*EXERCISE AIM*: Every line from the one containing "what you changed." to the one containing "A simple internet" in the records below, both included, must be set down exactly, and no other line.

(Collected data)
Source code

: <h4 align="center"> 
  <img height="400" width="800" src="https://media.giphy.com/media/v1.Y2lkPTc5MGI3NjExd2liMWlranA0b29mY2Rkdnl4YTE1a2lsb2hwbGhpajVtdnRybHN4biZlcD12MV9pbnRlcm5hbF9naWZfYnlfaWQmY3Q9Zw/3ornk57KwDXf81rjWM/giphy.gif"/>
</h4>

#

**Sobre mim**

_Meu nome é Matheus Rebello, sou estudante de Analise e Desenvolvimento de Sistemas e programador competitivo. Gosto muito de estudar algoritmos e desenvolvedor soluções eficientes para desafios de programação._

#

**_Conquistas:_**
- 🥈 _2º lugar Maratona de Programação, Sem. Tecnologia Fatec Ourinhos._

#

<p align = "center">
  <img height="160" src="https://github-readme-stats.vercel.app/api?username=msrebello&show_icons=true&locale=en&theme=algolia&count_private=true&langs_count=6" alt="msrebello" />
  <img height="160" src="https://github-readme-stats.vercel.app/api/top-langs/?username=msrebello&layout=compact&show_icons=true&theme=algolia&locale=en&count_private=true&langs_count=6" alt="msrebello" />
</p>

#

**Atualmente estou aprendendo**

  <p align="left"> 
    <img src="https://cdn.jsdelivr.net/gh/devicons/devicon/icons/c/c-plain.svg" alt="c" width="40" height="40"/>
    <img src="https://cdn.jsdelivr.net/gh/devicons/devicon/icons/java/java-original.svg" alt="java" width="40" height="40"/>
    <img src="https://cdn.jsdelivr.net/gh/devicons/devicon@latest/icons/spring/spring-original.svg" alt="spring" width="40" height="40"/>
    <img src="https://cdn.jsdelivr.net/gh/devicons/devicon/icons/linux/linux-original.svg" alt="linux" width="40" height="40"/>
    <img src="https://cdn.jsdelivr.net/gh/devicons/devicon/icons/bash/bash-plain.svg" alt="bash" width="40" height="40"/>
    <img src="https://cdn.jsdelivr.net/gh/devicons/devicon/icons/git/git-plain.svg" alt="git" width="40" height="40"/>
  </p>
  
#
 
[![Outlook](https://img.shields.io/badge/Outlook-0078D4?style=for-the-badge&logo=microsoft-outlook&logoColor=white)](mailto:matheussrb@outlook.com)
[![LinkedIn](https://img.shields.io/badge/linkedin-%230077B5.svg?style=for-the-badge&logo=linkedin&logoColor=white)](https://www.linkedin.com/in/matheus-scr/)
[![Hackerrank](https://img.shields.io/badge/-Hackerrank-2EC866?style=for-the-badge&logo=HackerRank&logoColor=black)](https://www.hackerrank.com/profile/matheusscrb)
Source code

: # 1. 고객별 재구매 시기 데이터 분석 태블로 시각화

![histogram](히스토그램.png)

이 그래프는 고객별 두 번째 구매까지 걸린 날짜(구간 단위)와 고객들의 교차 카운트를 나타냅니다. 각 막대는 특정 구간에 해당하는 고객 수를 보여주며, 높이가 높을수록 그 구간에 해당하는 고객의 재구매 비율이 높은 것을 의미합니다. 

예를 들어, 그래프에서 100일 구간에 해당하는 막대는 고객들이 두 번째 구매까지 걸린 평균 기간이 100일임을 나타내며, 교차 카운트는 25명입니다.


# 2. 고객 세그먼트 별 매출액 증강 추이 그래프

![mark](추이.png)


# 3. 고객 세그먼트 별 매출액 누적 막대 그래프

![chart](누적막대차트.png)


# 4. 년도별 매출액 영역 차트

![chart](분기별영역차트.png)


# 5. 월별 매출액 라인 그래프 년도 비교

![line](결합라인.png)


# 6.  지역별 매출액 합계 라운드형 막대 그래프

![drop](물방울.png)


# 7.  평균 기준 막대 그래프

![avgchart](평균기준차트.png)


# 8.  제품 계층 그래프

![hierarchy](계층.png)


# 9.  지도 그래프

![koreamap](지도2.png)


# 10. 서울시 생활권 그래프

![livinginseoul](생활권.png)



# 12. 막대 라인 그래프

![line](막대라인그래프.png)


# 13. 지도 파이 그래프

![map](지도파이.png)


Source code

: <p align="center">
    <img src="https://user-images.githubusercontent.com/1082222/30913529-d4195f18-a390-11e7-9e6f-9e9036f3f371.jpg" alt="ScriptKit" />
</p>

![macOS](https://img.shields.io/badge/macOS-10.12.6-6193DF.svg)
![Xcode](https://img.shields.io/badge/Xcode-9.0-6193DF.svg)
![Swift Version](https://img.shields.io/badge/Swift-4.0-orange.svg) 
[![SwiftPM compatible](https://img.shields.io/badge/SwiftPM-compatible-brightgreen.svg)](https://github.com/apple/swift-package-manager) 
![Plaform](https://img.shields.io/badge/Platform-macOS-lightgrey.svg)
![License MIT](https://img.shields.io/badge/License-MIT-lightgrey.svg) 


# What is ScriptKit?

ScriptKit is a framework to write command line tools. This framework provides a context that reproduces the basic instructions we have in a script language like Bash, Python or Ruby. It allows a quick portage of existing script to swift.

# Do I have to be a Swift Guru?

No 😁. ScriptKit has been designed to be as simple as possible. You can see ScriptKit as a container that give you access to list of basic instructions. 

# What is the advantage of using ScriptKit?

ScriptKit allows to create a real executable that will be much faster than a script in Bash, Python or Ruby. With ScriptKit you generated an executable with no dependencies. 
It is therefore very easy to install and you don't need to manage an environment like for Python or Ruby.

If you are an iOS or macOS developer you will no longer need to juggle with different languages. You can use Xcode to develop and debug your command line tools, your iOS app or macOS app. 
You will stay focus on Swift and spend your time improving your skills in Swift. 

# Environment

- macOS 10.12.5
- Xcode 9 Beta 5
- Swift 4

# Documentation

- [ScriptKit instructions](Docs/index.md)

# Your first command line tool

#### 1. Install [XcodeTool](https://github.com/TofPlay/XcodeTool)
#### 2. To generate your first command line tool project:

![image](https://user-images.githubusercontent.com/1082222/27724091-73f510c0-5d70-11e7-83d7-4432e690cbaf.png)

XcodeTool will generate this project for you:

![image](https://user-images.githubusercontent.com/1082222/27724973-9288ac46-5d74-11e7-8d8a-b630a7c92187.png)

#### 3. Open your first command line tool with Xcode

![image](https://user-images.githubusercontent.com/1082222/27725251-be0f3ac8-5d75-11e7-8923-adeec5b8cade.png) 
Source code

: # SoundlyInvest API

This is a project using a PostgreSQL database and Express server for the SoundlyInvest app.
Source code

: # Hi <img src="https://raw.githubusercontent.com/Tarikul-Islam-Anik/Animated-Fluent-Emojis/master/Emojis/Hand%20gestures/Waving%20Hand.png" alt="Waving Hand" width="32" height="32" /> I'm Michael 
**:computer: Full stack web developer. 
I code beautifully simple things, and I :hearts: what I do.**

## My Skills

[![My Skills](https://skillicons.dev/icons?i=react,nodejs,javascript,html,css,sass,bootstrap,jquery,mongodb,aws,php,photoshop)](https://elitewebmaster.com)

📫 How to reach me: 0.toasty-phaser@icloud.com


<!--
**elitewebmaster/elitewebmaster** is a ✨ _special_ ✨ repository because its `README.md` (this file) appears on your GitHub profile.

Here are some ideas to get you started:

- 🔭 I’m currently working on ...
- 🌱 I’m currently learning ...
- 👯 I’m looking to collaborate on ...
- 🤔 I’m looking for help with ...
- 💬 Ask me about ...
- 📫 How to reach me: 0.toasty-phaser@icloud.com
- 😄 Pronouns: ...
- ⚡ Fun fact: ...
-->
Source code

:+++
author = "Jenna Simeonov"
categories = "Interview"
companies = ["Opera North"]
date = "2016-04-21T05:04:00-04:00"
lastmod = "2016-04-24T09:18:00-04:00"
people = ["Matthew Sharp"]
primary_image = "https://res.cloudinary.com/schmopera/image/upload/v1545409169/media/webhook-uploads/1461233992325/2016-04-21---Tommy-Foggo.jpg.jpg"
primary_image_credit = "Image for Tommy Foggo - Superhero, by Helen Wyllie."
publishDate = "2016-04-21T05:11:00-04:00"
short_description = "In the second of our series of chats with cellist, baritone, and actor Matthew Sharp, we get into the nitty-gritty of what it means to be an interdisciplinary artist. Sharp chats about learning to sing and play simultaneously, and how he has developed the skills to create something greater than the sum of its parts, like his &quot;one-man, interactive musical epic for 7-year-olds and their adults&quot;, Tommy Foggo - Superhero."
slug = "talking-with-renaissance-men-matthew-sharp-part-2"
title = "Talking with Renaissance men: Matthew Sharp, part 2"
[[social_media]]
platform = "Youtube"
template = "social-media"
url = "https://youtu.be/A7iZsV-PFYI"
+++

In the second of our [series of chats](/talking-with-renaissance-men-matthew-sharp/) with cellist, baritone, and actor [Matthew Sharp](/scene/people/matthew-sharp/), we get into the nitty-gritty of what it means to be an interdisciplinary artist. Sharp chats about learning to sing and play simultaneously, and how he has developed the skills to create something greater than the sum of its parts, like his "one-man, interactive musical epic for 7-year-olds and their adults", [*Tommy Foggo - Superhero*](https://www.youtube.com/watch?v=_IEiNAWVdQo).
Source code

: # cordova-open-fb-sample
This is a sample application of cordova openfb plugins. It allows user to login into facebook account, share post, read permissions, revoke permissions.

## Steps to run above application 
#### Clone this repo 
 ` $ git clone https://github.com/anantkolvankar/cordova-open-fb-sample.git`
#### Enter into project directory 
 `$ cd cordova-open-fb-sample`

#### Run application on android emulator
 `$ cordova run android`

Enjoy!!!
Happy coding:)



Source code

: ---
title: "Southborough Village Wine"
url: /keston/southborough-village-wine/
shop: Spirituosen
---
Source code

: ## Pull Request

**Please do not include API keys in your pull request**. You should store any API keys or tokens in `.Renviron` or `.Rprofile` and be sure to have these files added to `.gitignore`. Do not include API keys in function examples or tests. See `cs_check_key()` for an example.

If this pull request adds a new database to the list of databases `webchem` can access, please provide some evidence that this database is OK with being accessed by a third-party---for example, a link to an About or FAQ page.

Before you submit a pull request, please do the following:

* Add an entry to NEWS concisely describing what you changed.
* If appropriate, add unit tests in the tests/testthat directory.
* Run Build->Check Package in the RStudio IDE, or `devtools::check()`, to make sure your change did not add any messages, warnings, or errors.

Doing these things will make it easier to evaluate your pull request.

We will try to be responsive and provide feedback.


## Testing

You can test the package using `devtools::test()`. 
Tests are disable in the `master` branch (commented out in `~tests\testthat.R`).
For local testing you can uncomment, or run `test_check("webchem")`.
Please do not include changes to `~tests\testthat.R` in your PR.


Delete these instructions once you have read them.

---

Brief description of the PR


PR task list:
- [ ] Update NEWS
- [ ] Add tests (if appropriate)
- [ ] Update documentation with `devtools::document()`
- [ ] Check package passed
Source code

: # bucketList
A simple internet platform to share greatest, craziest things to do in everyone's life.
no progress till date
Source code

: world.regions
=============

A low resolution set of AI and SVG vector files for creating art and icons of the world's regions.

*OUTPUT OF THE TASK*:
* Add an entry to NEWS concisely describing what you changed.
* If appropriate, add unit tests in the tests/testthat directory.
* Run Build->Check Package in the RStudio IDE, or `devtools::check()`, to make sure your change did not add any messages, warnings, or errors.

Doing these things will make it easier to evaluate your pull request.

We will try to be responsive and provide feedback.


## Testing

You can test the package using `devtools::test()`. 
Tests are disable in the `master` branch (commented out in `~tests\testthat.R`).
For local testing you can uncomment, or run `test_check("webchem")`.
Please do not include changes to `~tests\testthat.R` in your PR.


Delete these instructions once you have read them.

---

Brief description of the PR


PR task list:
- [ ] Update NEWS
- [ ] Add tests (if appropriate)
- [ ] Update documentation with `devtools::document()`
- [ ] Check package passed
Source code

: # bucketList
A simple internet platform to share greatest, craziest things to do in everyone's life.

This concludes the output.